It might be hard to believe, but once you get past the political theater of the current presidential campaign, the remaining candidates have actually managed to disclose some level of detail on what their tax plans would look like if they were elected. Unfortunately for Senator Ted Cruz (R-TX), who dropped out of the race this week, he won't get to enact one portion of his plan that had been generating a great deal of intrigue among tax professionals and academics who study tax.
Before bowing out, Cruz had introduced his tax plan as a "simple flat tax," which he says will help create 4.9 million new jobs and help him abolish the IRS as we know it. Despite his best efforts to pitch this concept as a brand new tax model, the Cruz plan was actually a value-added tax (VAT), which is very common in virtually every country in the world, with the notable exception of the U.S.
As its name would suggest, value-added tax is consumption-based tax that is applied at each point in the production and sale of goods whenever value is added. So if you were manufacturing a car, each step of the supply chain is taxed whenever value is added, such as when a steel company sells material for the frame, rubber is sold to produce tires, etc. Expenses at each leg of the chain are used to offset the tax.
Most of the world uses this type of tax. In fact, the United States is the only country that belongs to the Organization for Economic Cooperation and Development (OECD) that does not have one. Cruz's tax plans called to change all that, though without specifically naming it a VAT. My colleague Joe Harpaz recently described the business implications of this portion of Cruz's plan.

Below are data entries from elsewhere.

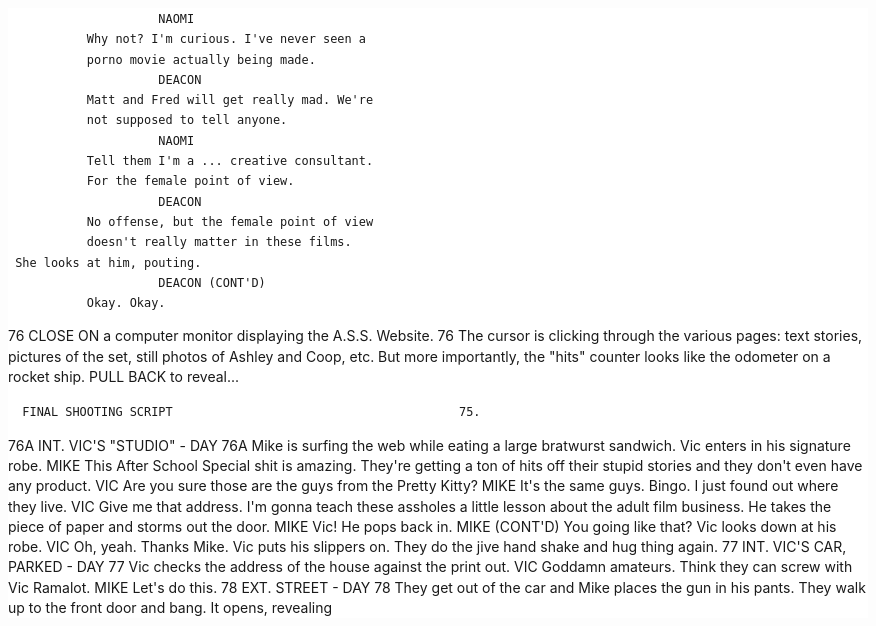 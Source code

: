                          NAOMI
               Why not? I'm curious. I've never seen a
               porno movie actually being made.
                         DEACON
               Matt and Fred will get really mad. We're
               not supposed to tell anyone.
                         NAOMI
               Tell them I'm a ... creative consultant.
               For the female point of view.
                         DEACON
               No offense, but the female point of view
               doesn't really matter in these films.
     She looks at him, pouting.
                         DEACON (CONT'D)
               Okay. Okay.
76   CLOSE ON a computer monitor displaying the A.S.S. Website.         76
     The cursor is clicking through the various pages: text
     stories, pictures of the set, still photos of Ashley and
     Coop, etc. But more importantly, the "hits" counter looks
     like the odometer on a rocket ship.
     PULL BACK to reveal...

      FINAL SHOOTING SCRIPT                                        75.



76A   INT. VIC'S "STUDIO" - DAY                                          76A
      Mike is surfing the web while eating a large bratwurst
      sandwich. Vic enters in his signature robe.
                          MIKE
                This After School Special shit is
                amazing. They're getting a ton of hits
                off their stupid stories and they don't
                even have any product.
                          VIC
                Are you sure those are the guys from the
                Pretty Kitty?
                          MIKE
                It's the same guys. Bingo. I just found
                out where they live.
                          VIC
                Give me that address. I'm gonna teach
                these assholes a little lesson about the
                adult film business.
      He takes the piece of paper and storms out the door.
                          MIKE
                Vic!
      He pops back in.
                          MIKE (CONT'D)
                You going like that?
      Vic looks down at his robe.
                          VIC
                Oh, yeah. Thanks Mike.
      Vic puts his slippers on. They do the jive hand shake and hug
      thing again.
77    INT. VIC'S CAR, PARKED - DAY                                        77
      Vic checks the address of the house against the print out.
                          VIC
                Goddamn amateurs. Think they can screw
                with Vic Ramalot.
                          MIKE
                Let's do this.
78    EXT. STREET - DAY                                                   78
      They get out of the car and Mike places the gun in his pants.
      They walk up to the front door and bang. It opens, revealing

"Cruz is calling his business transfer tax concept a 'business flat tax,' but it is actually more complex than that. Some commentators have referred it as a value-added tax in disguise because it is a broad tax on the supply chain, rather than a tax on corporate profits. Cruz explains it as 'gross receipts from sales of goods and services, less purchases from other businesses, including capital investment,' which, in tax geek circles, is known as a tax-inclusive subtraction-method value-added tax."
I recently spoke with Michael Graetz, an Alumni Professor of Tax Law at Columbia Law School and a leading expert on national and international tax law. He has written many books on federal taxation, including a leading law school text, as well as more than 60 articles on a wide range of tax, international taxation, health policy, and social insurance issues. He concurred with Harpaz and said Cruz's plan clearly includes a VAT, even if he doesn't refer to it by that name.
"It's a value-added tax. All the experts know it's a value-added tax," Graetz said. "Cruz probably knows it's a value-added tax, though he'd be the last one to call it one."
So why did Cruz try so hard to distance himself from the term? Graetz explains that while a VAT certainly isn't as lethal a third rail as, say, social security, there's certainly lore about it being a candidate killer in American politics.
"President Nixon actually thought about adding a value-added tax shortly after the European countries had adopted them. He was in a meeting, and Dale Bumpers who was governor of Arkansas, stood up and said, 'Sales taxes belong to the states, they're the state's sources of revenue, and the federal government shouldn't get involved.' Nixon backed down fearing he would lose favor of the governors, who had much more sway back then," Graetz told me.
He continued to say that, back in the 1980s, a Democrat named Al Ullman (D-OR), who was chairman of Ways and Means Committee, talked about adding a VAT, and shortly after that he lost his election. He lost because he wasn't spending any time of his district, but the legend became that he lost it on the VAT, so that ultimately made politicians even more squeamish about publically embracing a VAT.
Still, Graetz doesn't believe a VAT is something to shy away from. While he disagrees with almost all of the tenets of Cruz's plan (such as instituting a flat individual income tax rate of 10 percent, eliminating payroll taxes, and replacing the current corporate tax structure with a 16 percent rate, all while calling for the abolition of the IRS), he doesn't believe the inclusion of a VAT is the problem. In fact, he adds there are tremendous benefits to the tax when done properly.
"The benefits range from tax-free savings that spur economic growth to lower waste in the form of tax compliance cost," Graetz added. "Not to mention that it's far less easy to evade. You can't evade it by moving capital."
That's right, a VAT could actually make a dent in the corporate tax inversion problem, as it may reasonably allow the U.S. to lower the corporate tax rate without depleting the country's tax coffers.
"Take a corporation that's now operating abroad and selling abroad; any company that's producing consumer goods," Graetz said. "If they're producing them here, they're not taxed at all in the U.S., and they wouldn't be taxed on any sales from their sales abroad. It would tax imports, but there's be no reason not to be a U.S. company. There'd be no reason for corporates to move their headquarters abroad."
Ending inversions may be reason enough to give VAT a try in the continental United States (it's worth noting Puerto Rico recently instituted a VAT of their own), but now that Cruz is officially out of the race, his chances of bringing it to fruition have gone by the wayside. Maybe a different Presidential hopeful will take up the ghost. Or, perhaps the VAT will continue its legacy as a kind of Black Widow of tax policies.